An “iconic” skyscraper can be built besides Old Street Tune station despite being taller than Islington Council’s planning policy allows.

By Julia Gregory, Local Democracy Reporter

A computer generated image of a planned new tower block.
99 City Road, image of KPF Architects.

An “iconic” skyscraper can be built besides Old Street Tune station despite being taller than Islington Council’s planning policy allows.

The 150-metre-high tower will provide workspace, low-cost offices for start-ups, and rooms the community can use.

However, it is 50 per cent higher than allowed by Islington’s planning policy and developers had to prove it offered exceptional benefits.

Applicant Endurance Land wants to partially demolish the Immarsat building on the junction of City Road with Old Street roundabout which has been redeveloped with tower blocks.

Architect John Bushell said the team challenged themselves to ensure if they built “taller and slimmer” they would fit other policies and offer benefits to the community. It will also create more office space to the area, including affordable space.”

He said:  “It’s a rare site. We think the tube station deserves a landmark marker.”

The tower is near Wesley’s Chapel and Bunhill Fields which are important heritage sites.

The developers said even towers 105m high, which are allowed in the local plan could be seen from some vantage points, such as at the far side of the chapel courtyard.

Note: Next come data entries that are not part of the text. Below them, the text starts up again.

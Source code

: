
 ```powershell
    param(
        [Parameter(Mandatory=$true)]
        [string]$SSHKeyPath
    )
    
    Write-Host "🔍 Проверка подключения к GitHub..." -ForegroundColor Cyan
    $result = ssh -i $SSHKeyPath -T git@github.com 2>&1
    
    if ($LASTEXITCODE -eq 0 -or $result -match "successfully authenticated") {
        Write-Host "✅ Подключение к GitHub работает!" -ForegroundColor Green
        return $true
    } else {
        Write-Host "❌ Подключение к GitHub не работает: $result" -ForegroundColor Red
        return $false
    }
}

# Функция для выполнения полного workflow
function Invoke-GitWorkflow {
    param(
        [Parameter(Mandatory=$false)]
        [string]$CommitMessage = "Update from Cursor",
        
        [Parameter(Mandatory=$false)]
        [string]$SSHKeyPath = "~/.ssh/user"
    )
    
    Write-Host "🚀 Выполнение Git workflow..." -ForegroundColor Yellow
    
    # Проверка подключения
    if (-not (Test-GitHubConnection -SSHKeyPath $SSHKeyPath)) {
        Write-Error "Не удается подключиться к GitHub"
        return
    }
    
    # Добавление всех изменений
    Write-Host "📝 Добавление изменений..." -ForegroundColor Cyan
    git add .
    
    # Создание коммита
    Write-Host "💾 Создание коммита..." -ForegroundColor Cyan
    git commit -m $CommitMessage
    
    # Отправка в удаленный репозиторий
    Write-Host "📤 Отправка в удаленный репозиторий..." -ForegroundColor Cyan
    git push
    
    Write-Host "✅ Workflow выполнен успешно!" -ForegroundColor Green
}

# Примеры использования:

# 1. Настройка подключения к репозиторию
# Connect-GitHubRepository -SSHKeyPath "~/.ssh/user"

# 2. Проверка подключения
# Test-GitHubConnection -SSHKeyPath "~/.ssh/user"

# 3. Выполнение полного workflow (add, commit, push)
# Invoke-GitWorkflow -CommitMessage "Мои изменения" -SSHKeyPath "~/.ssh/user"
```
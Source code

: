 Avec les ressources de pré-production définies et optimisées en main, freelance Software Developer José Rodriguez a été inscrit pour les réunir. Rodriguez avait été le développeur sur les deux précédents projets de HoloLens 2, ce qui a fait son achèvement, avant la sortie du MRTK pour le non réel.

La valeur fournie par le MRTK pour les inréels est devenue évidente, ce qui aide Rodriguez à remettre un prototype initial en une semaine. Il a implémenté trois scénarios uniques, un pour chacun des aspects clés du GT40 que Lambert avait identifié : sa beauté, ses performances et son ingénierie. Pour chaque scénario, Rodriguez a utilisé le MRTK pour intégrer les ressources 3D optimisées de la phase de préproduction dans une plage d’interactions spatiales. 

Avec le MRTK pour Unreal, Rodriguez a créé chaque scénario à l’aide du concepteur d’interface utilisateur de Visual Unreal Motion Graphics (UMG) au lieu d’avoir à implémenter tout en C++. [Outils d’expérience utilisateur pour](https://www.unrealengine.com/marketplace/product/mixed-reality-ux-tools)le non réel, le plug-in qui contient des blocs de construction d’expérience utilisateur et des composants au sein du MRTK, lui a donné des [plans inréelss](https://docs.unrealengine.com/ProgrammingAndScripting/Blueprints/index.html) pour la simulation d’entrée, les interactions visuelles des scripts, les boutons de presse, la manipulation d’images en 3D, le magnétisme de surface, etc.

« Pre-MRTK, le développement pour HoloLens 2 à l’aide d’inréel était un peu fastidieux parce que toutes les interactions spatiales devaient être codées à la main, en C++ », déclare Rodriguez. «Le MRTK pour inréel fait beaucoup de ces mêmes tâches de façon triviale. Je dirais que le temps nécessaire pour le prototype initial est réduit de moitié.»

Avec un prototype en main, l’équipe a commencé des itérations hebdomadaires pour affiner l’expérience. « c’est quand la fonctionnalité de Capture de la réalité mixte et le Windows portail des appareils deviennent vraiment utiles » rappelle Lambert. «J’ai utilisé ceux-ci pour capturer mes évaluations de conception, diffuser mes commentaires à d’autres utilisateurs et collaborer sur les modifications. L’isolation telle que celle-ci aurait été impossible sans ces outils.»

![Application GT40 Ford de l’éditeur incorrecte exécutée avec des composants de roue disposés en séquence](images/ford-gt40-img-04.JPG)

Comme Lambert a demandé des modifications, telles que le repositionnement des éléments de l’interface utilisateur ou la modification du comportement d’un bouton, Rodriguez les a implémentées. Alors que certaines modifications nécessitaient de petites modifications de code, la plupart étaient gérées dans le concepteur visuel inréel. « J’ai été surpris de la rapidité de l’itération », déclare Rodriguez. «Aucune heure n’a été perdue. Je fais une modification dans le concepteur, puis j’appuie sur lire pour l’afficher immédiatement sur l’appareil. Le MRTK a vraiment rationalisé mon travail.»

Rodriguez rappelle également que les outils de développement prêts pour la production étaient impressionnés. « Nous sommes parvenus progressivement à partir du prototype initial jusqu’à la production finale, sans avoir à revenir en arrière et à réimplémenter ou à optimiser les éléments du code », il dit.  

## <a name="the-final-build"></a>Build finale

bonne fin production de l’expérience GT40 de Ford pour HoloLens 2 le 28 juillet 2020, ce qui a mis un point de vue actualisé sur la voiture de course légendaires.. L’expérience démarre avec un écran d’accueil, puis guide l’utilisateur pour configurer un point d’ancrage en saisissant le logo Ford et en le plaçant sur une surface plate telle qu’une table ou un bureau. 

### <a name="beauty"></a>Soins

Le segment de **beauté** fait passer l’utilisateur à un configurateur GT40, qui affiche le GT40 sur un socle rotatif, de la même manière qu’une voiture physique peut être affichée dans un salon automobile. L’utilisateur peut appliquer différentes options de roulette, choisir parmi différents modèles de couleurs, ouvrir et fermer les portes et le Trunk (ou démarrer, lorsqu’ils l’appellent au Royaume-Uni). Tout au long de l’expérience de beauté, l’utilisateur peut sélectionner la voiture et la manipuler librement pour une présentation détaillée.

Emma Smith of the Islington Society said she was concerned that the plan challenged the new local plan whilst the ink is barely dry on it. Islington’s Executive signed it off last week.

We fear granting this is dangerously setting a precedent before the ink is really dry on the plan.”

She said: “We are disappointed with the height. We are concerned about the

impact on the town scape and the local area.”

Alex Nightingale from the Tabernacle Street residents told the planning committee: “We have concerns regarding the substantial increase to noise and disturbance with an increased amount of traffic.”

Kevin Machin from the Imperial Building said he was concerned about the drop in water pressure over recent years and gentrification of the building.

The applicant said the building should not generate much traffic and with the increase in electric car use it should not be noisy.

They said it would be four times more efficient than the previous building.

The scheme will also employ 75 apprentices a year and support the council’s own LIFT scheme helping people in employment.

The scheme was passed, despite calls by several councillors to defer and for the applicants to reconsider the height.